August 19, 2019 No comments

Josh Hejka (Liz Flynn/Brooklyn Cyclones)

CONEY ISLAND, NY – Josh Hejka knew two things to be true during the summer between his sophomore and junior years at Divine Child High School in Dearborn, Michigan.

He wanted to pitch – he had done so throughout his childhood and on the school’s freshman team in 2012. When he cracked the Falcons’ varsity team the following season, he was confined to second base. Hejka also knew that he didn’t throw very hard, or at least not hard enough to crack a rotation comprised of three student-athletes who had already procured Division I scholarship offers.

Head coach Tony Demare offered a seemingly simple piece of advice that ultimately changed Hejka’s life and sent him on a whirlwind of a baseball adventure that has landed him in the New York Mets organization as a professional relief pitcher: if Hejka wanted to pitch for Divine Child, he would have to do something to stand out.

Hejka, a lifelong native of Dearborn, had tried to pitch – rather, messed around – from a sidearm slot when he was nine years old.

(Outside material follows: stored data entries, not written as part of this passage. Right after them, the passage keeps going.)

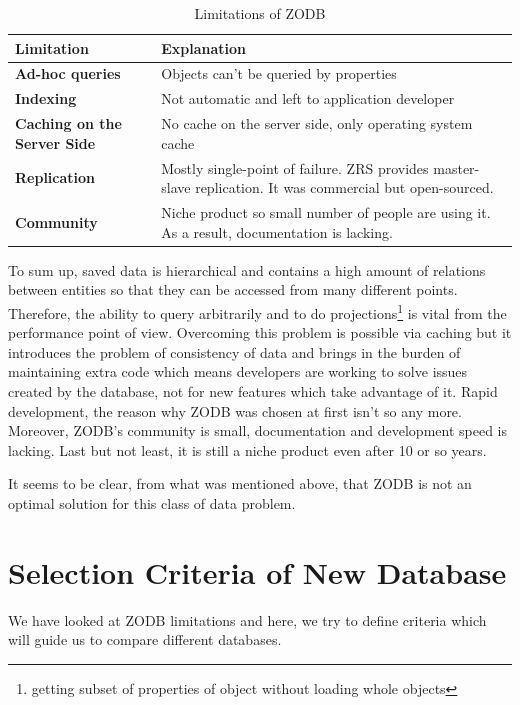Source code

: \begin{table}[!ht]
  \centering
  \caption{Limitations of \textsc{ZODB}}
  \renewcommand{\arraystretch}{1.5}
  \begin{tabular}{| >{\centering\bfseries}m{2in} | >{\centering\arraybackslash}m{3.5in} |}
	\hline	
	\textbf{Limitation} & \textbf{Explanation} \\ \hline
    Ad-hoc queries & Objects can't be queried by properties \\ \hline
    Indexing & Not automatic and left to application developer \\ \hline
    Caching on the Server Side & No cache on the server side, only operating system cache \\ \hline
    Replication & Mostly single-point of failure. \textsc{ZRS} provides master-slave replication. It was commercial but open-sourced. \\ \hline
    Community & Niche product so small number of people are using it. As a result, documentation is lacking. \\ \hline	
  \end{tabular}
  \label{limitations}
\end{table}

To sum up, saved data is hierarchical and contains a high amount of relations between entities so that they can be accessed from many different points. Therefore, the ability to query arbitrarily and to do projections\footnote{getting subset of properties of object without loading whole objects} is vital from the performance point of view. Overcoming this problem is possible via caching but it introduces the problem of consistency of data and brings in the burden of maintaining extra code which means developers are working to solve issues created by the database, not for new features which take advantage of it. Rapid development, the reason why \textsc{ZODB} was chosen at first isn't so any more. Moreover, \textsc{ZODB}'s community is small, documentation and development speed is lacking. Last but not least, it is still a niche product even after 10 or so years.

It seems to be clear, from what was mentioned above, that \textsc{ZODB} is not an optimal solution for this class of data problem.

\section{Selection Criteria of New Database}

We have looked at \textsc{ZODB} limitations and here, we try to define criteria which will guide us to compare different databases.

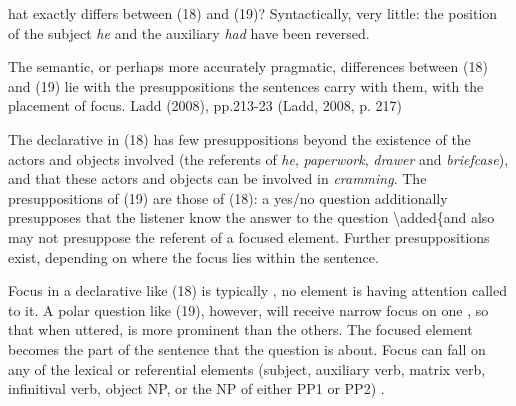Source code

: \documentclass[12pt,oneside]{book}
\begin{document}
hat exactly differs between (18) and (19)? Syntactically, very little: the position of the subject \emph{he} and the auxiliary \emph{had} have been reversed.

The semantic, or perhaps more accurately pragmatic, differences between (18) and (19) lie with the presuppositions the sentences carry with them,  with the placement of focus.  Ladd (2008), pp.213-23 (Ladd, 2008, p. 217)

The declarative in (18) has few presuppositions beyond the existence of the actors and objects involved (the referents of \emph{he}, \emph{paperwork}, \emph{drawer} and \emph{briefcase}), and that these actors and objects can be involved in \emph{cramming}. The presuppositions of (19) are  those of (18):  a yes/no question additionally presupposes that the listener  know the answer to the question \textbackslash{}added\{and also may not presuppose the referent of a focused element. Further presuppositions  exist, depending on where the focus lies within the sentence.

Focus in a declarative like (18) is typically ,  no element is having  attention called to it. A polar question like (19), however, will  receive narrow focus on one , so that when uttered,   is more prominent than the others. The focused element becomes the part of the sentence that the question is about. Focus can fall on any of the lexical or referential elements  (subject, auxiliary verb, matrix verb, infinitival verb, object NP, or the NP of either PP1 or PP2) . 
\end{document}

He hit a batter in a Little League game and never did it again, all but shoving the memory to the back of his brain until Demare suggested the unorthodox motion as a means of getting Hejka back on the mound.

Except this time, he was releasing the ball mere inches from the ground. Hejka, a junior in high school, was now officially a submarine pitcher. It wasn’t an easy process.

“It took forever,” he said. “I worked all fall and winter, then the first time I pitched in the spring, I walked nine guys in 1 2/3 innings and gave up like eight runs.”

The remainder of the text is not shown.